[Dataset entries]
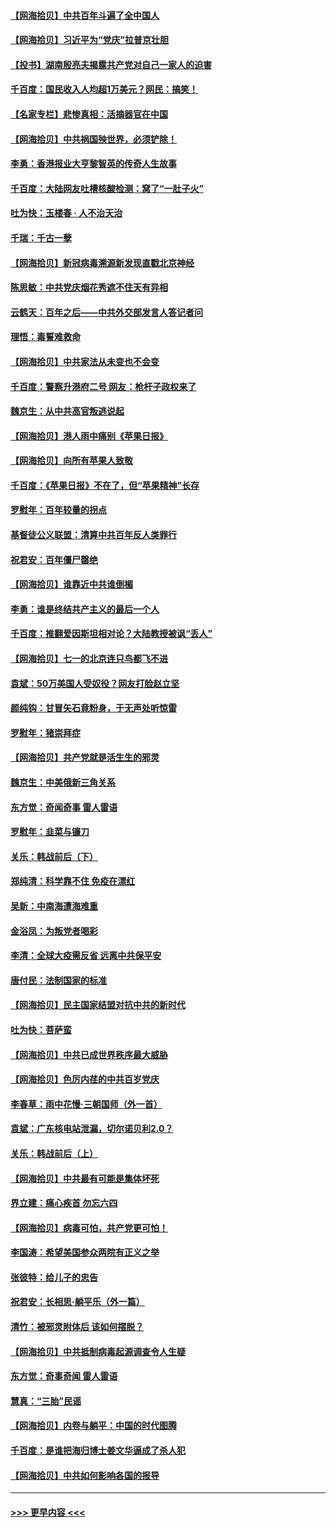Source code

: #### [【网海拾贝】中共百年斗遍了全中国人](../pages/nsc993/n13060020.md?t=07012101) 
#### [【网海拾贝】习近平为“党庆”拉普京壮胆](../pages/nsc993/n13057781.md?t=07012101) 
#### [【投书】湖南殷亮夫揭露共产党对自己一家人的迫害](../pages/nsc993/n13057744.md?t=07012101) 
#### [千百度：国民收入人均超1万美元？网民：搞笑！](../pages/nsc993/n13057692.md?t=07012101) 
#### [【名家专栏】悲惨真相：活摘器官在中国](../pages/nsc993/n13056611.md?t=07012101) 
#### [【网海拾贝】中共祸国殃世界，必须铲除！](../pages/nsc993/n13056011.md?t=07012101) 
#### [李勇：香港报业大亨黎智英的传奇人生故事](../pages/nsc993/n13055258.md?t=07012101) 
#### [千百度：大陆网友吐槽核酸检测：窝了“一肚子火”](../pages/nsc993/n13055194.md?t=07012101) 
#### [吐为快：玉楼春 · 人不治天治](../pages/nsc993/n13054028.md?t=07012101) 
#### [千瑞：千古一孽](../pages/nsc993/n13054016.md?t=07012101) 
#### [【网海拾贝】新冠病毒溯源新发现直戳北京神经](../pages/nsc993/n13052425.md?t=07012101) 
#### [陈思敏：中共党庆烟花秀遮不住天有异相](../pages/nsc993/n13052020.md?t=07012101) 
#### [云鹤天：百年之后——中共外交部发言人答记者问](../pages/nsc993/n13051604.md?t=07012101) 
#### [理悟：毒誓难救命](../pages/nsc993/n13051601.md?t=07012101) 
#### [【网海拾贝】中共家法从未变也不会变](../pages/nsc993/n13050366.md?t=07012101) 
#### [千百度：警察升港府二号 网友：枪杆子政权来了](../pages/nsc993/n13050261.md?t=07012101) 
#### [魏京生：从中共高官叛逃说起](../pages/nsc993/n13048997.md?t=07012101) 
#### [【网海拾贝】港人雨中痛别《苹果日报》](../pages/nsc993/n13048941.md?t=07012101) 
#### [【网海拾贝】向所有苹果人致敬](../pages/nsc993/n13046795.md?t=07012101) 
#### [千百度：《苹果日报》不在了，但“苹果精神”长存](../pages/nsc993/n13046703.md?t=07012101) 
#### [罗慰年：百年较量的拐点](../pages/nsc993/n13046542.md?t=07012101) 
#### [基督徒公义联盟：清算中共百年反人类罪行](../pages/nsc993/n13046499.md?t=07012101) 
#### [祝君安：百年僵尸罄绝](../pages/nsc993/n13045595.md?t=07012101) 
#### [【网海拾贝】谁靠近中共谁倒楣](../pages/nsc993/n13044667.md?t=07012101) 
#### [李勇：谁是终结共产主义的最后一个人](../pages/nsc993/n13044397.md?t=07012101) 
#### [千百度：推翻爱因斯坦相对论？大陆教授被讽“丢人”](../pages/nsc993/n13043908.md?t=07012101) 
#### [【网海拾贝】七一的北京连只鸟都飞不进](../pages/nsc993/n13041377.md?t=07012101) 
#### [袁斌：50万美国人受奴役？网友打脸赵立坚](../pages/nsc993/n13041330.md?t=07012101) 
#### [颜纯钩：甘冒矢石竟粉身，于无声处听惊雷](../pages/nsc993/n13041140.md?t=07012101) 
#### [罗慰年：猪崇拜症](../pages/nsc993/n13041071.md?t=07012101) 
#### [【网海拾贝】共产党就是活生生的邪灵](../pages/nsc993/n13036627.md?t=07012101) 
#### [魏京生：中美俄新三角关系](../pages/nsc993/n13035986.md?t=07012101) 
#### [东方觉：奇闻奇事 雷人雷语](../pages/nsc993/n13035878.md?t=07012101) 
#### [罗慰年：韭菜与镰刀](../pages/nsc993/n13034374.md?t=07012101) 
#### [关乐：韩战前后（下）](../pages/nsc993/n13034113.md?t=07012101) 
#### [郑纯清：科学靠不住 免疫在漂红](../pages/nsc993/n13034093.md?t=07012101) 
#### [吴新：中南海遭海难重](../pages/nsc993/n13034084.md?t=07012101) 
#### [金浴凤：为叛党者喝彩](../pages/nsc993/n13034058.md?t=07012101) 
#### [李清：全球大疫需反省 远离中共保平安](../pages/nsc993/n13033784.md?t=07012101) 
#### [唐付民：法制国家的标准](../pages/nsc993/n13032944.md?t=07012101) 
#### [【网海拾贝】民主国家结盟对抗中共的新时代](../pages/nsc993/n13031717.md?t=07012101) 
#### [吐为快：菩萨蛮](../pages/nsc993/n13030033.md?t=07012101) 
#### [【网海拾贝】中共已成世界秩序最大威胁](../pages/nsc993/n13028138.md?t=07012101) 
#### [【网海拾贝】色厉内荏的中共百岁党庆](../pages/nsc993/n13025582.md?t=07012101) 
#### [李春草：雨中花慢‧三朝国师（外一首）](../pages/nsc993/n13025567.md?t=07012101) 
#### [袁斌：广东核电站泄漏，切尔诺贝利2.0？](../pages/nsc993/n13025475.md?t=07012101) 
#### [关乐：韩战前后（上）](../pages/nsc993/n13025387.md?t=07012101) 
#### [【网海拾贝】中共最有可能是集体坏死](../pages/nsc993/n13023101.md?t=07012101) 
#### [界立建：痛心疾首 勿忘六四](../pages/nsc993/n13022339.md?t=07012101) 
#### [【网海拾贝】病毒可怕，共产党更可怕！](../pages/nsc993/n13020728.md?t=07012101) 
#### [李国涛：希望美国参众两院有正义之举](../pages/nsc993/n13020674.md?t=07012101) 
#### [张彼特：给儿子的忠告](../pages/nsc993/n13018934.md?t=07012101) 
#### [祝君安：长相思‧躺平乐（外一篇）](../pages/nsc993/n13018923.md?t=07012101) 
#### [清竹：被邪灵附体后 该如何摆脱？](../pages/nsc993/n13018877.md?t=07012101) 
#### [【网海拾贝】中共抵制病毒起源调查令人生疑](../pages/nsc993/n13017785.md?t=07012101) 
#### [东方觉：奇事奇闻 雷人雷语](../pages/nsc993/n13017577.md?t=07012101) 
#### [慧真：“三胎”民谣](../pages/nsc993/n13017394.md?t=07012101) 
#### [【网海拾贝】内卷与躺平：中国的时代图腾](../pages/nsc993/n13016128.md?t=07012101) 
#### [千百度：是谁把海归博士姜文华逼成了杀人犯](../pages/nsc993/n13015218.md?t=07012101) 
#### [【网海拾贝】中共如何影响各国的报导](../pages/nsc993/n13012599.md?t=07012101) 

----
#### [ >>> 更早内容 <<< ](../indexes/nsc993-earlier.md)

_What the task asks_. Every entry above is to be set down exactly; the pictures are to be left out.

_Task output_.
Source code

: #### [【网海拾贝】中共百年斗遍了全中国人](../pages/nsc993/n13060020.md?t=07012101) 
#### [【网海拾贝】习近平为“党庆”拉普京壮胆](../pages/nsc993/n13057781.md?t=07012101) 
#### [【投书】湖南殷亮夫揭露共产党对自己一家人的迫害](../pages/nsc993/n13057744.md?t=07012101) 
#### [千百度：国民收入人均超1万美元？网民：搞笑！](../pages/nsc993/n13057692.md?t=07012101) 
#### [【名家专栏】悲惨真相：活摘器官在中国](../pages/nsc993/n13056611.md?t=07012101) 
#### [【网海拾贝】中共祸国殃世界，必须铲除！](../pages/nsc993/n13056011.md?t=07012101) 
#### [李勇：香港报业大亨黎智英的传奇人生故事](../pages/nsc993/n13055258.md?t=07012101) 
#### [千百度：大陆网友吐槽核酸检测：窝了“一肚子火”](../pages/nsc993/n13055194.md?t=07012101) 
#### [吐为快：玉楼春 · 人不治天治](../pages/nsc993/n13054028.md?t=07012101) 
#### [千瑞：千古一孽](../pages/nsc993/n13054016.md?t=07012101) 
#### [【网海拾贝】新冠病毒溯源新发现直戳北京神经](../pages/nsc993/n13052425.md?t=07012101) 
#### [陈思敏：中共党庆烟花秀遮不住天有异相](../pages/nsc993/n13052020.md?t=07012101) 
#### [云鹤天：百年之后——中共外交部发言人答记者问](../pages/nsc993/n13051604.md?t=07012101) 
#### [理悟：毒誓难救命](../pages/nsc993/n13051601.md?t=07012101) 
#### [【网海拾贝】中共家法从未变也不会变](../pages/nsc993/n13050366.md?t=07012101) 
#### [千百度：警察升港府二号 网友：枪杆子政权来了](../pages/nsc993/n13050261.md?t=07012101) 
#### [魏京生：从中共高官叛逃说起](../pages/nsc993/n13048997.md?t=07012101) 
#### [【网海拾贝】港人雨中痛别《苹果日报》](../pages/nsc993/n13048941.md?t=07012101) 
#### [【网海拾贝】向所有苹果人致敬](../pages/nsc993/n13046795.md?t=07012101) 
#### [千百度：《苹果日报》不在了，但“苹果精神”长存](../pages/nsc993/n13046703.md?t=07012101) 
#### [罗慰年：百年较量的拐点](../pages/nsc993/n13046542.md?t=07012101) 
#### [基督徒公义联盟：清算中共百年反人类罪行](../pages/nsc993/n13046499.md?t=07012101) 
#### [祝君安：百年僵尸罄绝](../pages/nsc993/n13045595.md?t=07012101) 
#### [【网海拾贝】谁靠近中共谁倒楣](../pages/nsc993/n13044667.md?t=07012101) 
#### [李勇：谁是终结共产主义的最后一个人](../pages/nsc993/n13044397.md?t=07012101) 
#### [千百度：推翻爱因斯坦相对论？大陆教授被讽“丢人”](../pages/nsc993/n13043908.md?t=07012101) 
#### [【网海拾贝】七一的北京连只鸟都飞不进](../pages/nsc993/n13041377.md?t=07012101) 
#### [袁斌：50万美国人受奴役？网友打脸赵立坚](../pages/nsc993/n13041330.md?t=07012101) 
#### [颜纯钩：甘冒矢石竟粉身，于无声处听惊雷](../pages/nsc993/n13041140.md?t=07012101) 
#### [罗慰年：猪崇拜症](../pages/nsc993/n13041071.md?t=07012101) 
#### [【网海拾贝】共产党就是活生生的邪灵](../pages/nsc993/n13036627.md?t=07012101) 
#### [魏京生：中美俄新三角关系](../pages/nsc993/n13035986.md?t=07012101) 
#### [东方觉：奇闻奇事 雷人雷语](../pages/nsc993/n13035878.md?t=07012101) 
#### [罗慰年：韭菜与镰刀](../pages/nsc993/n13034374.md?t=07012101) 
#### [关乐：韩战前后（下）](../pages/nsc993/n13034113.md?t=07012101) 
#### [郑纯清：科学靠不住 免疫在漂红](../pages/nsc993/n13034093.md?t=07012101) 
#### [吴新：中南海遭海难重](../pages/nsc993/n13034084.md?t=07012101) 
#### [金浴凤：为叛党者喝彩](../pages/nsc993/n13034058.md?t=07012101) 
#### [李清：全球大疫需反省 远离中共保平安](../pages/nsc993/n13033784.md?t=07012101) 
#### [唐付民：法制国家的标准](../pages/nsc993/n13032944.md?t=07012101) 
#### [【网海拾贝】民主国家结盟对抗中共的新时代](../pages/nsc993/n13031717.md?t=07012101) 
#### [吐为快：菩萨蛮](../pages/nsc993/n13030033.md?t=07012101) 
#### [【网海拾贝】中共已成世界秩序最大威胁](../pages/nsc993/n13028138.md?t=07012101) 
#### [【网海拾贝】色厉内荏的中共百岁党庆](../pages/nsc993/n13025582.md?t=07012101) 
#### [李春草：雨中花慢‧三朝国师（外一首）](../pages/nsc993/n13025567.md?t=07012101) 
#### [袁斌：广东核电站泄漏，切尔诺贝利2.0？](../pages/nsc993/n13025475.md?t=07012101) 
#### [关乐：韩战前后（上）](../pages/nsc993/n13025387.md?t=07012101) 
#### [【网海拾贝】中共最有可能是集体坏死](../pages/nsc993/n13023101.md?t=07012101) 
#### [界立建：痛心疾首 勿忘六四](../pages/nsc993/n13022339.md?t=07012101) 
#### [【网海拾贝】病毒可怕，共产党更可怕！](../pages/nsc993/n13020728.md?t=07012101) 
#### [李国涛：希望美国参众两院有正义之举](../pages/nsc993/n13020674.md?t=07012101) 
#### [张彼特：给儿子的忠告](../pages/nsc993/n13018934.md?t=07012101) 
#### [祝君安：长相思‧躺平乐（外一篇）](../pages/nsc993/n13018923.md?t=07012101) 
#### [清竹：被邪灵附体后 该如何摆脱？](../pages/nsc993/n13018877.md?t=07012101) 
#### [【网海拾贝】中共抵制病毒起源调查令人生疑](../pages/nsc993/n13017785.md?t=07012101) 
#### [东方觉：奇事奇闻 雷人雷语](../pages/nsc993/n13017577.md?t=07012101) 
#### [慧真：“三胎”民谣](../pages/nsc993/n13017394.md?t=07012101) 
#### [【网海拾贝】内卷与躺平：中国的时代图腾](../pages/nsc993/n13016128.md?t=07012101) 
#### [千百度：是谁把海归博士姜文华逼成了杀人犯](../pages/nsc993/n13015218.md?t=07012101) 
#### [【网海拾贝】中共如何影响各国的报导](../pages/nsc993/n13012599.md?t=07012101) 

----
#### [ >>> 更早内容 <<< ](../indexes/nsc993-earlier.md)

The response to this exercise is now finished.